Legal challenges have once again played havoc with the construction schedule for Maryland’s Purple Line, raising the possibility that the 16-mile light rail system may miss its planned 2022 start-up date according to state transportation officials.
Within days of the project’s August 27 groundbreaking—made possible only after a favorable federal appeals court ruling allowed work to proceed—residents adjacent to the Purple Line filed suit questioning tree-clearing practices by contractors working for Fluor-led Purple Line Transit Partners, which is building the $5.6 billion rail line under a design-build-operate-maintain public-private partnership. Those challenges were denied in mid-September, allowing work to resume. However, outcomes of other pending lawsuits could hamper construction yet again.
Long envisioned as an east-west transportation alternative across the Washington, DC, suburbs between Bethesda and New Carrollton, the Purple Line has progressed in fits and starts due as a result of several lawsuits questioning the project’s environmental impacts. Much of the state- and county-owned right-of-way has long served as a multi-use trail, which is being redesigned to run alongside the new tracks.
Gov. Larry Hogan (R) threatened to drop the project upon taking office in 2014 unless the state’s share of the then-estimated $2.45 billion construction cost could be reduced.

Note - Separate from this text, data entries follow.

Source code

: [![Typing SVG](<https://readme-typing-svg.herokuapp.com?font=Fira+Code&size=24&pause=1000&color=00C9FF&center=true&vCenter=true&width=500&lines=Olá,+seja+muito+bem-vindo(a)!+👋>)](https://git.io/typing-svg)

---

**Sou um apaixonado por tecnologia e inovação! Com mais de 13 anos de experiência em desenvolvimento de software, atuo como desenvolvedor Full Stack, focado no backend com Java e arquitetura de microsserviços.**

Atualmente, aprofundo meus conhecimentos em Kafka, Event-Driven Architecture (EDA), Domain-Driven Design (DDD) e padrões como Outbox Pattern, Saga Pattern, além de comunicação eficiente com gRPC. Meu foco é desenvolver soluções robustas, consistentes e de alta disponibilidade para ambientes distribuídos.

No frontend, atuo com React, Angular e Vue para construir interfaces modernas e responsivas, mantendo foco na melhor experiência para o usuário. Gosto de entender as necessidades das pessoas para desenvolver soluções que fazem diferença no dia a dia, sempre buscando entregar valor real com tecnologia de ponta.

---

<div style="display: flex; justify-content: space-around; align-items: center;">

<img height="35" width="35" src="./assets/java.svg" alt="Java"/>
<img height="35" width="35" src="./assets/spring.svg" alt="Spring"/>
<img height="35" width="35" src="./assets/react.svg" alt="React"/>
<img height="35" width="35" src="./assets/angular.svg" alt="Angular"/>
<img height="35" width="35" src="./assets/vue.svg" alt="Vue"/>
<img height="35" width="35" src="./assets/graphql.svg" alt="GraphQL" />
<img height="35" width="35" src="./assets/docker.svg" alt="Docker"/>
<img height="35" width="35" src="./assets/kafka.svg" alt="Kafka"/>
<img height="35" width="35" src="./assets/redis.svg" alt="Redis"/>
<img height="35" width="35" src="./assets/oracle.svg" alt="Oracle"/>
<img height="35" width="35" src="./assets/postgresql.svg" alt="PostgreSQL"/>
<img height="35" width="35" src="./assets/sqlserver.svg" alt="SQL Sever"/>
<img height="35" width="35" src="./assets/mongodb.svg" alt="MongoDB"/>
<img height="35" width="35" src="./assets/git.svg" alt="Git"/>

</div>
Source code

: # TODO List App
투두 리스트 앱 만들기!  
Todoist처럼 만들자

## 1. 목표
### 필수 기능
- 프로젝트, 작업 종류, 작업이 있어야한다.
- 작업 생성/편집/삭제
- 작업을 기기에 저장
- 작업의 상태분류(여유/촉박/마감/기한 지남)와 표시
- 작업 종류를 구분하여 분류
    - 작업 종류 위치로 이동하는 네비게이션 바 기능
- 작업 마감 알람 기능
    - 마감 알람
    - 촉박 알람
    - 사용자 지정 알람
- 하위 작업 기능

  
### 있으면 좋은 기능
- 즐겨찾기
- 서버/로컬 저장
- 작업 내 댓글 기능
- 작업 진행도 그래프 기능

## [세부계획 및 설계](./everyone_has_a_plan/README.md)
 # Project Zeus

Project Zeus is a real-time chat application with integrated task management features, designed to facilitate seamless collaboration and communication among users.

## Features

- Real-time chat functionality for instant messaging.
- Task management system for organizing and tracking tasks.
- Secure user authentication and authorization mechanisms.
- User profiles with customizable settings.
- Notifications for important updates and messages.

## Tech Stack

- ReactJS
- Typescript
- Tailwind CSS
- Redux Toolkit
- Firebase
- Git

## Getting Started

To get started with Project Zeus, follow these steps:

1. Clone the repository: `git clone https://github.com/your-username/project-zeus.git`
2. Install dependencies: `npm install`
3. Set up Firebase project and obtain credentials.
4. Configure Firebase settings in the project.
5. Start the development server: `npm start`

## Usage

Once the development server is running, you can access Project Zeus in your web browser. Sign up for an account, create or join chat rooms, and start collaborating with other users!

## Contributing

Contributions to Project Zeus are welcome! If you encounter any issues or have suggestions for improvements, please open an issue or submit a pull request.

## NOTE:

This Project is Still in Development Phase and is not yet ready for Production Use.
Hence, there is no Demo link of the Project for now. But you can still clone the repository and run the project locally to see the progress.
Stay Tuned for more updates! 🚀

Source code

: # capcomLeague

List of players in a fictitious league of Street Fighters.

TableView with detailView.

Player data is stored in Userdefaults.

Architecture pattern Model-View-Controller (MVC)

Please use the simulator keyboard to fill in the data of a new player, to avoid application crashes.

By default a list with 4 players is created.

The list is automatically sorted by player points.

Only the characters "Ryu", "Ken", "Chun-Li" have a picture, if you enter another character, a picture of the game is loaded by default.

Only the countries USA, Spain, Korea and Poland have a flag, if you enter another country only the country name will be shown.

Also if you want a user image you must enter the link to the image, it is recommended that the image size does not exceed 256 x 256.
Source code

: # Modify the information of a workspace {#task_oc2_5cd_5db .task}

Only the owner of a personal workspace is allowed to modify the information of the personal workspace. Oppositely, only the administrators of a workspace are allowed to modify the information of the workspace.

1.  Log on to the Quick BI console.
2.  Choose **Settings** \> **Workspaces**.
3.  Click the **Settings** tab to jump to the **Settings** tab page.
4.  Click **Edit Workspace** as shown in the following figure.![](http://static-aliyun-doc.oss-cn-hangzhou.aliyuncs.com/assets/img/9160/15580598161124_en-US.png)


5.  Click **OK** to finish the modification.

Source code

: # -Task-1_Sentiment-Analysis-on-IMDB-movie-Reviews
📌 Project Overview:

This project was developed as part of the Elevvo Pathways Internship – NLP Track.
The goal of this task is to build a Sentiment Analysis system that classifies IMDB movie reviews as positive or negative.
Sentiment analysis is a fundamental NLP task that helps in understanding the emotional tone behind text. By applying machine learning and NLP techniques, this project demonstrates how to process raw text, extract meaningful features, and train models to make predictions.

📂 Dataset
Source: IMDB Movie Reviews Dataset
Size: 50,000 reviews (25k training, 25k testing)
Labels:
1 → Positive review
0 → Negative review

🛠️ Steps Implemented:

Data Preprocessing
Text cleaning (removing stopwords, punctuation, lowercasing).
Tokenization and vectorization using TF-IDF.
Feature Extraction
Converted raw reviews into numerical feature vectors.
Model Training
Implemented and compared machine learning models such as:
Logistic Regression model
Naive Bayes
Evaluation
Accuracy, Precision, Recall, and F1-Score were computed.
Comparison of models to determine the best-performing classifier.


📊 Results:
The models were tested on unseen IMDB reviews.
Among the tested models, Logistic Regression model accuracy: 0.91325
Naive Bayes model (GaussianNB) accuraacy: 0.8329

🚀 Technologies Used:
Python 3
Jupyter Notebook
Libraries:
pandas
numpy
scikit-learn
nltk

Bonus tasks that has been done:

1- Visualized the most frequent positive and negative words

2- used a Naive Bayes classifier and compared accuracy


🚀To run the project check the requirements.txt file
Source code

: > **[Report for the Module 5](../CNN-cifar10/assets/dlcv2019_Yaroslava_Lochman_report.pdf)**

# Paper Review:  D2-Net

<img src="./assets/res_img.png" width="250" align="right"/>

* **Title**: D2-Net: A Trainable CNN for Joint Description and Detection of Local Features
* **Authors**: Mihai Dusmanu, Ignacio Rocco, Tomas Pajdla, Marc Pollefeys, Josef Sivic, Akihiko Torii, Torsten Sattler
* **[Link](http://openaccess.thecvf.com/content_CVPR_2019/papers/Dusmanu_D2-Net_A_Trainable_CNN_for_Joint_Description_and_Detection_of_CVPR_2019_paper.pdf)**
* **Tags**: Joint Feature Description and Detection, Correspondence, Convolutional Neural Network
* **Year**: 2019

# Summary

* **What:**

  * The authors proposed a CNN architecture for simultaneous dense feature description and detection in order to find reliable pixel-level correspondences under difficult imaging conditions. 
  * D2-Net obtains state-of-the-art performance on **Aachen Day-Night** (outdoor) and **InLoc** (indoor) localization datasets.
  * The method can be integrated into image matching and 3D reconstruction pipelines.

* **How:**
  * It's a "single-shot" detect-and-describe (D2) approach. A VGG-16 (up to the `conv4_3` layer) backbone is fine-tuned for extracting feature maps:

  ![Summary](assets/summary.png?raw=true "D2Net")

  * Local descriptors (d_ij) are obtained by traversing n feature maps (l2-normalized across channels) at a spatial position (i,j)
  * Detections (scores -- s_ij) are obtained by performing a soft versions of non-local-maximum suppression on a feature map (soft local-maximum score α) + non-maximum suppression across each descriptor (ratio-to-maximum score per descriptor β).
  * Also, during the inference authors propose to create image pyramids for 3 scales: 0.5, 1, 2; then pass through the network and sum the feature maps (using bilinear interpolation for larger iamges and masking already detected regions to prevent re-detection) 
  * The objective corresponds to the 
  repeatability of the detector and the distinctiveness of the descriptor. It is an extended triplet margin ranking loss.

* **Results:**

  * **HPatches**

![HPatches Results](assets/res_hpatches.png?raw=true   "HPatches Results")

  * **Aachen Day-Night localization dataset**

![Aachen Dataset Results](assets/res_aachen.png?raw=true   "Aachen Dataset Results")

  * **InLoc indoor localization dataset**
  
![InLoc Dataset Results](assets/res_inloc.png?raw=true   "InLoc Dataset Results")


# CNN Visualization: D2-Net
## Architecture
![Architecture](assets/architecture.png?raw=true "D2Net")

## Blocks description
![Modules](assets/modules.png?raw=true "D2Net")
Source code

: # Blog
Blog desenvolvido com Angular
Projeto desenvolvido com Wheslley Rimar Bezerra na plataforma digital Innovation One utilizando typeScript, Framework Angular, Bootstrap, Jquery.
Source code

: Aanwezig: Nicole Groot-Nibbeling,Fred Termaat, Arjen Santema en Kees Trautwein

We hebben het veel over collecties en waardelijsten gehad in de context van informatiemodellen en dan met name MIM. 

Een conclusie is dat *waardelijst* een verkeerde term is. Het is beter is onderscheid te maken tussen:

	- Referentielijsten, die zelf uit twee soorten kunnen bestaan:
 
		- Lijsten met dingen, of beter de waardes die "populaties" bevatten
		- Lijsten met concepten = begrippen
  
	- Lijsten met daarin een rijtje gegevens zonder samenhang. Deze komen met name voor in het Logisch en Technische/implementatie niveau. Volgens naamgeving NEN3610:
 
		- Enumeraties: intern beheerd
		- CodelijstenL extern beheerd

Increased local government contributions, combined with $550 million in savings offered Fluor-led Purple Line Transit Partners, put the Purple Line back on track, only to be stymied again on the eve of its originally scheduled August 2016 groundbreaking by a new lawsuit challenging the accuracy of project’s ridership projections in light of a falloff on the separately operated Metrorail system. State officials are counting on approximately one-quarter of Purple Line riders to come from transfers between the two transit lines at four stations, with a total daily ridership of 74,000 by 2040.